Cable / Telecom News

Cable Show 2009: Addressable ads make cable direct marketers


WASHINGTON, D.C. – Maybe cable companies won’t rob broadcasters of any revenue after all with the addressable advertising they are about to launch.

Maybe they will actually grow the ad pie coming to TV from another avenue: direct mail.

Direct mail has long been seen as a viable addressable marketing option as local or national retailers target certain demos, based on postal codes (zip codes down here) and drop colourful, ugly flyers on the doorsteps – even if you have a “no flyers please” sign on your house.

Most of this ends up in the blue bin, of course, noted Canoe Ventures CEO David Verklin in a session called Economics of a New Advertising Era at The Cable Show in Washington.

Verklin leads a company in Canoe Ventures that is a partnership among the major American MSOs that will co-ordinate national sales for the cable companies’ local avail slots – but will use the set top box data from each carrier in order to more specifically target advertising to the right households.

It also plans to offer the addressable, interactive platform to broadcasters and cable channels, too, and both MSOs and broadcasters in Canada are watching this closely. (At least one high-ranking Canoe representative has been invited to speak to Canadian companies on addressable ads.)

In fact, Canoe is six weeks away from launching its first campaign with American Express where most of the 18 million digital cable homes its partnership encompasses right now will get a regular green Amex card ad, but about 18% of that base in “370 zones” will instead see a gold card ad – because their household income is over $100K, noted Verklin.

But, what about ad agencies, are they ready to shell out for such targeting? “We’re so ready,” said Matt Seiler, CEO of Universal McCann.

But, how much extra would the agencies and their clients pay remains the primary unanswered question. “It will depend on what the results are,” he added, since agencies are wanting to pay more based on results, rather than “on what we think it might be” which is how TV ad buying based on past ratings is purchased now.

Turner Broadcast Sales and Turner Sports president David Levy was less than impressed with Canoe’s initial targeting and said advertisers won’t, in fact, pay for such broad targeting. “That’s way too generic for advertisers to really put a value on it,” he said about Canoe’s Amex campaign.

Verklin responded saying it’s Canoe’s first foray and that the company’s core goals are “addressability, interactivity and data & knowledge… We want to put dog food ads only in houses with a dog.”

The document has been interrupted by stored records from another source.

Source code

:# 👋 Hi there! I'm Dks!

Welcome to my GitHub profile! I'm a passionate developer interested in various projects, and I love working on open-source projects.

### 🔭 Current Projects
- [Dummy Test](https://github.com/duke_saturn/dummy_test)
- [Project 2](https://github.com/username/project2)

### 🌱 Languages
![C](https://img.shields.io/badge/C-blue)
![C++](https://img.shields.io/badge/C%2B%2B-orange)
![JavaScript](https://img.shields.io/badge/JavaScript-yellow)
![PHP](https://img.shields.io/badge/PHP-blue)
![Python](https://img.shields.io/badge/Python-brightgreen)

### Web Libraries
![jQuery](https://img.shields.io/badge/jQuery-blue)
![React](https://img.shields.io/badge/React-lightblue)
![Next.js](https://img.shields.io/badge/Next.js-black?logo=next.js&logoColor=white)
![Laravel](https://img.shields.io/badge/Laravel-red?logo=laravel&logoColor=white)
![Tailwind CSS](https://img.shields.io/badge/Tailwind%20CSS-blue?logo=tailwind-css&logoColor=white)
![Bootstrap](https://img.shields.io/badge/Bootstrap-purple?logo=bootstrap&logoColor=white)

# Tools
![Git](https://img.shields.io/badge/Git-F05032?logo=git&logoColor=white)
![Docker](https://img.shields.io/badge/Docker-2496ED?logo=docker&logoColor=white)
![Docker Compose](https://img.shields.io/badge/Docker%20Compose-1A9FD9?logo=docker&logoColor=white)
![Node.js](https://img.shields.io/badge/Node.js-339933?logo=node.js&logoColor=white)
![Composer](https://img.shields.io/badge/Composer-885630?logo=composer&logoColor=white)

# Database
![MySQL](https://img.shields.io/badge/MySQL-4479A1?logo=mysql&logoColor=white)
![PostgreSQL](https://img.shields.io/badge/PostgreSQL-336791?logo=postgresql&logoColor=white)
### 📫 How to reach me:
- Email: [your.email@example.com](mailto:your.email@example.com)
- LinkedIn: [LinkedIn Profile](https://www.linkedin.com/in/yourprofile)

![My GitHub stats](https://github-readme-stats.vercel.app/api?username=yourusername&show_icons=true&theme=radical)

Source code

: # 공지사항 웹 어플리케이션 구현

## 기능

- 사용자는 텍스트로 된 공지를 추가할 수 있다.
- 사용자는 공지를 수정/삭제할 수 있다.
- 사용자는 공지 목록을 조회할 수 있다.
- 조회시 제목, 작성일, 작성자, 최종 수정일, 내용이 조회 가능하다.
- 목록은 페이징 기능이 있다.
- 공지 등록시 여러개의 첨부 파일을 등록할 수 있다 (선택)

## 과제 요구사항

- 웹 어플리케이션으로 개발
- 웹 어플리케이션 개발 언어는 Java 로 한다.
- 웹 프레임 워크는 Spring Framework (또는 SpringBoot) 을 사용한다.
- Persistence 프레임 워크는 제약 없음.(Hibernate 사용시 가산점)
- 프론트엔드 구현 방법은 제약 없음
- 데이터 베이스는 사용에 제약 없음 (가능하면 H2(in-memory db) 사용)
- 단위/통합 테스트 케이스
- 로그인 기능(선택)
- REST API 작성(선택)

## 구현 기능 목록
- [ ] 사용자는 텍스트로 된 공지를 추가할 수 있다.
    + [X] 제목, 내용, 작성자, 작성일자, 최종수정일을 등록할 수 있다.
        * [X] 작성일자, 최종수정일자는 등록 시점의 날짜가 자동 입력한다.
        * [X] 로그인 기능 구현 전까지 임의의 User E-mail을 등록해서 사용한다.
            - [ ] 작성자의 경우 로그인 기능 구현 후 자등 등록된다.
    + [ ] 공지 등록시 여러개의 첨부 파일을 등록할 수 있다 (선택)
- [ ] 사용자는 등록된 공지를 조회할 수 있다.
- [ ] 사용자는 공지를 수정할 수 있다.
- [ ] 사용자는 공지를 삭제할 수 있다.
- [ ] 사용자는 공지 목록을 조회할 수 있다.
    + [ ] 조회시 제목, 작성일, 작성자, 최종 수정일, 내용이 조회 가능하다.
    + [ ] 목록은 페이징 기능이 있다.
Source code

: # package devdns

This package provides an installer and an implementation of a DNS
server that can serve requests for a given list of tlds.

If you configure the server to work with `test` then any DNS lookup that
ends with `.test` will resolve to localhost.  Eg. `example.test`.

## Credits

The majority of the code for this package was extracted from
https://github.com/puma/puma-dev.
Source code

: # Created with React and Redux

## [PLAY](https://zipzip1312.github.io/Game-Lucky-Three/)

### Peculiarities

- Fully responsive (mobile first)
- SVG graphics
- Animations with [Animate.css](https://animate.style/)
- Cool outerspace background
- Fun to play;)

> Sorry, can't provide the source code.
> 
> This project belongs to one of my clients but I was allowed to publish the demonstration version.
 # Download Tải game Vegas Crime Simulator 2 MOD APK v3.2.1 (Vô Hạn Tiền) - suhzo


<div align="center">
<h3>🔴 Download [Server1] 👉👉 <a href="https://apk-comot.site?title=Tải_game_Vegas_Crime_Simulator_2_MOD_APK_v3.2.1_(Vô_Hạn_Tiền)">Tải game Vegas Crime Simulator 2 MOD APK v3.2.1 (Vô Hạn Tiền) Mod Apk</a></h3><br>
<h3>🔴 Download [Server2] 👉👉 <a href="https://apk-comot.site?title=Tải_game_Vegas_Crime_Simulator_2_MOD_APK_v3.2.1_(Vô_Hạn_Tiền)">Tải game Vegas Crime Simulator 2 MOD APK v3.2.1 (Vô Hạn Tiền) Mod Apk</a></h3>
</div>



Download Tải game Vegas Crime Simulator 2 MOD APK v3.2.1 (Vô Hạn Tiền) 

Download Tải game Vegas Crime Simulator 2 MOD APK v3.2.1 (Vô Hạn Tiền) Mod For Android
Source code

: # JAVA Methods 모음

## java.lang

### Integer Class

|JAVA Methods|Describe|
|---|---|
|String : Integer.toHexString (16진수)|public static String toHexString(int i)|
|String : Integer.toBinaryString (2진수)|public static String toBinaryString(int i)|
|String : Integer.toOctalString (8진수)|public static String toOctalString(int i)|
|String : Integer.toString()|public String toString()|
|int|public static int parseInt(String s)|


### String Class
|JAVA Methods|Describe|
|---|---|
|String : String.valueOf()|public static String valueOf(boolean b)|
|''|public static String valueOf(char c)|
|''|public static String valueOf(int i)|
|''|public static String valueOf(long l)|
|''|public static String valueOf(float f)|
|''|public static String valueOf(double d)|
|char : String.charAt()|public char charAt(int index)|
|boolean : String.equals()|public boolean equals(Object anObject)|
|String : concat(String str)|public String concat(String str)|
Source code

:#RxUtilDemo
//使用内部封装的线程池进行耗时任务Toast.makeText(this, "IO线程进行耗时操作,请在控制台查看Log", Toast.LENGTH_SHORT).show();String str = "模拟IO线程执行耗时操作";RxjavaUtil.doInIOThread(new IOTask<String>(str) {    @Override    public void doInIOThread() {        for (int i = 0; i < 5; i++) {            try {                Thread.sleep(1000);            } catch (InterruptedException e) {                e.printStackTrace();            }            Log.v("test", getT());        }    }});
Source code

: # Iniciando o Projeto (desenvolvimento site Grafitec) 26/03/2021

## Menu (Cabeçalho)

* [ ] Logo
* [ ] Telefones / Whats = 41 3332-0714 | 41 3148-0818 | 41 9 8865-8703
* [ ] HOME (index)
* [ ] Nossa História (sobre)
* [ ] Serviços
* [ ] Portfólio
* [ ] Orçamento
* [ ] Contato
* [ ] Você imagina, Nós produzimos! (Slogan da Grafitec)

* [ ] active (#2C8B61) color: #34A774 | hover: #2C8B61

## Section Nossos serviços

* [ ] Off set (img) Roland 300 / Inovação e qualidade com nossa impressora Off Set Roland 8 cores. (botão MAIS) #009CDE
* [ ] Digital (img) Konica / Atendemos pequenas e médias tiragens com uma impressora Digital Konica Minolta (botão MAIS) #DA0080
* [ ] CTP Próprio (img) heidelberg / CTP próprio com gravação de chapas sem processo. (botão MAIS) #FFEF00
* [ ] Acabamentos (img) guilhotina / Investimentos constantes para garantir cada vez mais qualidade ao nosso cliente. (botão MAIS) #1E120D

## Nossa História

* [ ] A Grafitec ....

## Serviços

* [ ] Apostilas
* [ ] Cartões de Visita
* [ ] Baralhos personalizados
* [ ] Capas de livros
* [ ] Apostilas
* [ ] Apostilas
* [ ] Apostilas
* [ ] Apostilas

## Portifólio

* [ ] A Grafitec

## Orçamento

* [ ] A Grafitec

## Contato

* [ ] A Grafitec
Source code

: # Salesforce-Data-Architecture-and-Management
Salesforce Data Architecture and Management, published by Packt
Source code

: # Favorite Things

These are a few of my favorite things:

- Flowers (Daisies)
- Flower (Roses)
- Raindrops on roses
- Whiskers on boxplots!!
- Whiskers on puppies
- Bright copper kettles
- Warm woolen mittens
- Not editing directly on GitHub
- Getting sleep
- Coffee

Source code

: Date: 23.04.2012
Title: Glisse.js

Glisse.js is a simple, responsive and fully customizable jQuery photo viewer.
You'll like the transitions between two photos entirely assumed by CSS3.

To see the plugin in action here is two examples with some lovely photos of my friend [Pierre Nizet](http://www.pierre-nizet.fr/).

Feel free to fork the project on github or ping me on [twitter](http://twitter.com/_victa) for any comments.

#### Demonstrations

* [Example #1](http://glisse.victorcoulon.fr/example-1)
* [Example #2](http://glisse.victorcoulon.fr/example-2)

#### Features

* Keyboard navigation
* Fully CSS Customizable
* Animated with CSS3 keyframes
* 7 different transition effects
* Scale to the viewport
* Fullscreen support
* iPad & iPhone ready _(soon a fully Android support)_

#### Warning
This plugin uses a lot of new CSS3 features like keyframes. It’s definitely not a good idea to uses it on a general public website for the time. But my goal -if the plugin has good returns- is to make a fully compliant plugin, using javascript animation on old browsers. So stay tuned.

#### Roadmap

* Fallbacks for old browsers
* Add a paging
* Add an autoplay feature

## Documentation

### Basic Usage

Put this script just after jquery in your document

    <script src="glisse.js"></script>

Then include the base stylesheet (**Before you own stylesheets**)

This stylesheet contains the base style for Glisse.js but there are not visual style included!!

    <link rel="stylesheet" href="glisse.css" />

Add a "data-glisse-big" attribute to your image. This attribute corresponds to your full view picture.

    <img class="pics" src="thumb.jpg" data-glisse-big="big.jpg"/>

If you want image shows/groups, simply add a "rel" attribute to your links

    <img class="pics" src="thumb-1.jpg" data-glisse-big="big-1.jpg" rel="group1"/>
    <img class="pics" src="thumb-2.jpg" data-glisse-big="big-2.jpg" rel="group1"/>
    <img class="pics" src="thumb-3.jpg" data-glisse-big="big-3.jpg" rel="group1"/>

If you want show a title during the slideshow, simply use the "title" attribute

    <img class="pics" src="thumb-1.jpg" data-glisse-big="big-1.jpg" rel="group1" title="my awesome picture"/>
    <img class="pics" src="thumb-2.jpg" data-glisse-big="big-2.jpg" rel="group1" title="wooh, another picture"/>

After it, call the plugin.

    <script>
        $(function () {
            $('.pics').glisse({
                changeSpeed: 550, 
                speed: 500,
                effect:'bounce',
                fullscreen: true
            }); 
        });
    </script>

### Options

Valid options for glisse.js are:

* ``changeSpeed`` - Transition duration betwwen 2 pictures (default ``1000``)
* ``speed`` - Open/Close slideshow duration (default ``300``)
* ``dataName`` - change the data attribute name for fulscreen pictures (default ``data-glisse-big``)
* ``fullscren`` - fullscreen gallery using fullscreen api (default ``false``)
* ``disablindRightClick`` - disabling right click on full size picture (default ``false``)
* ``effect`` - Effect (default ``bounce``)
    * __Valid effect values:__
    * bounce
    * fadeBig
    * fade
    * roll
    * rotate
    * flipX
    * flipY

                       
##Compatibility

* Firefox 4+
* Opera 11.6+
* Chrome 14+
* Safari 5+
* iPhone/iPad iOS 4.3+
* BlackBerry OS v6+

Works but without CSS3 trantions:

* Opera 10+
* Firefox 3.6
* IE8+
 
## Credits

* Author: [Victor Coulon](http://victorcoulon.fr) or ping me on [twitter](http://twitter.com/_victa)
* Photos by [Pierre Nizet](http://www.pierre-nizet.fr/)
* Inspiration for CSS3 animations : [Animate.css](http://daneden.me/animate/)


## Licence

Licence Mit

“This is a boon for direct marketers,” he insisted, adding most chuck out the unwanted ads in their mailboxes. “Maybe there’s even an ecological play here.”

Plus, the data that can be gleaned from set tops not only means proper ad addressing and spending, but also more accurate ratings. All commercials can have a rating now, rather than just the one-third based on a sample of millions, not just the 17,000 people Nielsen relies upon to provide ratings data in the States.

“With cable we have got to increase our data and provide some more accountability,” said Verklin. “We want to give the Internet a run for our money.”

Cable – with the right privacy protection in place – has access to vast troves of data, from the individual set tops (gathered in aggregate of course) to the switched digital video data to VOD purchase patterns, but it’s all raw data that needs crunching to wring out the value.

“We need to find out what kinds of data sets do we need and what do people want,” added Landell Hobbs, Time Warner Cable’s COO. “We’re giving that data to Canoe to figure out.”

“We’re moving towards more intelligent television,” added Verklin.